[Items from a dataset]
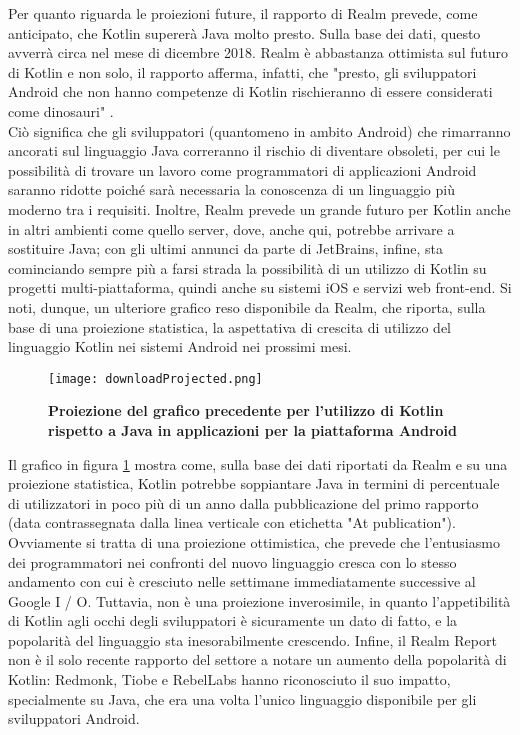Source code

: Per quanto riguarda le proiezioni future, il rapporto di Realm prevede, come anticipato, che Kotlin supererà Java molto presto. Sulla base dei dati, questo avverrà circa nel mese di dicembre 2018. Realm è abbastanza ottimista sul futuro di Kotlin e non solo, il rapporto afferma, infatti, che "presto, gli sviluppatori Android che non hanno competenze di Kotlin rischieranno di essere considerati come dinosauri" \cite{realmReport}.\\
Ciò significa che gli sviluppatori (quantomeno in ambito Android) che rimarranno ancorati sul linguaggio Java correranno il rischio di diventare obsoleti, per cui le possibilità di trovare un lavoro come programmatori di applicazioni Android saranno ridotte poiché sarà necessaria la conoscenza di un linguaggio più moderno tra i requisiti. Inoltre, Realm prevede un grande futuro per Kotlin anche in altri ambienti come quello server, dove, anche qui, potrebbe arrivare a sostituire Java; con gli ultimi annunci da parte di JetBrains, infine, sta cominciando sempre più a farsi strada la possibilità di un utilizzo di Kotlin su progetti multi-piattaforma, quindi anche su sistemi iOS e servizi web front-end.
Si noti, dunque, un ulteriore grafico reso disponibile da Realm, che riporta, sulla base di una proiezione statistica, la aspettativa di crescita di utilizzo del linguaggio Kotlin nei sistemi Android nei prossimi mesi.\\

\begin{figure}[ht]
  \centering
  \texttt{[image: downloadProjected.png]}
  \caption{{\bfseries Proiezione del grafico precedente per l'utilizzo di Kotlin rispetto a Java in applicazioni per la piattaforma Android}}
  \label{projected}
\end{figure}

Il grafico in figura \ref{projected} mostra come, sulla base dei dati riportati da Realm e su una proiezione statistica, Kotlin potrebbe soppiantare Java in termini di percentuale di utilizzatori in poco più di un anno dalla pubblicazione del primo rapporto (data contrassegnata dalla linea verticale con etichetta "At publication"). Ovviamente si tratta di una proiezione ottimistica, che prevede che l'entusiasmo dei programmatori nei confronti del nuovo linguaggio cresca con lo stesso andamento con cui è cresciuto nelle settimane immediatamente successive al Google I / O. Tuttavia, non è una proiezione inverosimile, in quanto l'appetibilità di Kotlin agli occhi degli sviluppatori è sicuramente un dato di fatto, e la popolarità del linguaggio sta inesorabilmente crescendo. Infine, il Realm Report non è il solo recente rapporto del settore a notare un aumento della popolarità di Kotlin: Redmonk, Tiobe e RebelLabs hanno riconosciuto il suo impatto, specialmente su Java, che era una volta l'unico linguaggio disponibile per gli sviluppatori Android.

-- Problem to solve --
Repeat every record above exactly, except the pictures.

-- Exercise response --
Source code

: Per quanto riguarda le proiezioni future, il rapporto di Realm prevede, come anticipato, che Kotlin supererà Java molto presto. Sulla base dei dati, questo avverrà circa nel mese di dicembre 2018. Realm è abbastanza ottimista sul futuro di Kotlin e non solo, il rapporto afferma, infatti, che "presto, gli sviluppatori Android che non hanno competenze di Kotlin rischieranno di essere considerati come dinosauri" \cite{realmReport}.\\
Ciò significa che gli sviluppatori (quantomeno in ambito Android) che rimarranno ancorati sul linguaggio Java correranno il rischio di diventare obsoleti, per cui le possibilità di trovare un lavoro come programmatori di applicazioni Android saranno ridotte poiché sarà necessaria la conoscenza di un linguaggio più moderno tra i requisiti. Inoltre, Realm prevede un grande futuro per Kotlin anche in altri ambienti come quello server, dove, anche qui, potrebbe arrivare a sostituire Java; con gli ultimi annunci da parte di JetBrains, infine, sta cominciando sempre più a farsi strada la possibilità di un utilizzo di Kotlin su progetti multi-piattaforma, quindi anche su sistemi iOS e servizi web front-end.
Si noti, dunque, un ulteriore grafico reso disponibile da Realm, che riporta, sulla base di una proiezione statistica, la aspettativa di crescita di utilizzo del linguaggio Kotlin nei sistemi Android nei prossimi mesi.\\

\begin{figure}[ht]
  \centering
  \texttt{[image: downloadProjected.png]}
  \caption{{\bfseries Proiezione del grafico precedente per l'utilizzo di Kotlin rispetto a Java in applicazioni per la piattaforma Android}}
  \label{projected}
\end{figure}

Il grafico in figura \ref{projected} mostra come, sulla base dei dati riportati da Realm e su una proiezione statistica, Kotlin potrebbe soppiantare Java in termini di percentuale di utilizzatori in poco più di un anno dalla pubblicazione del primo rapporto (data contrassegnata dalla linea verticale con etichetta "At publication"). Ovviamente si tratta di una proiezione ottimistica, che prevede che l'entusiasmo dei programmatori nei confronti del nuovo linguaggio cresca con lo stesso andamento con cui è cresciuto nelle settimane immediatamente successive al Google I / O. Tuttavia, non è una proiezione inverosimile, in quanto l'appetibilità di Kotlin agli occhi degli sviluppatori è sicuramente un dato di fatto, e la popolarità del linguaggio sta inesorabilmente crescendo. Infine, il Realm Report non è il solo recente rapporto del settore a notare un aumento della popolarità di Kotlin: Redmonk, Tiobe e RebelLabs hanno riconosciuto il suo impatto, specialmente su Java, che era una volta l'unico linguaggio disponibile per gli sviluppatori Android.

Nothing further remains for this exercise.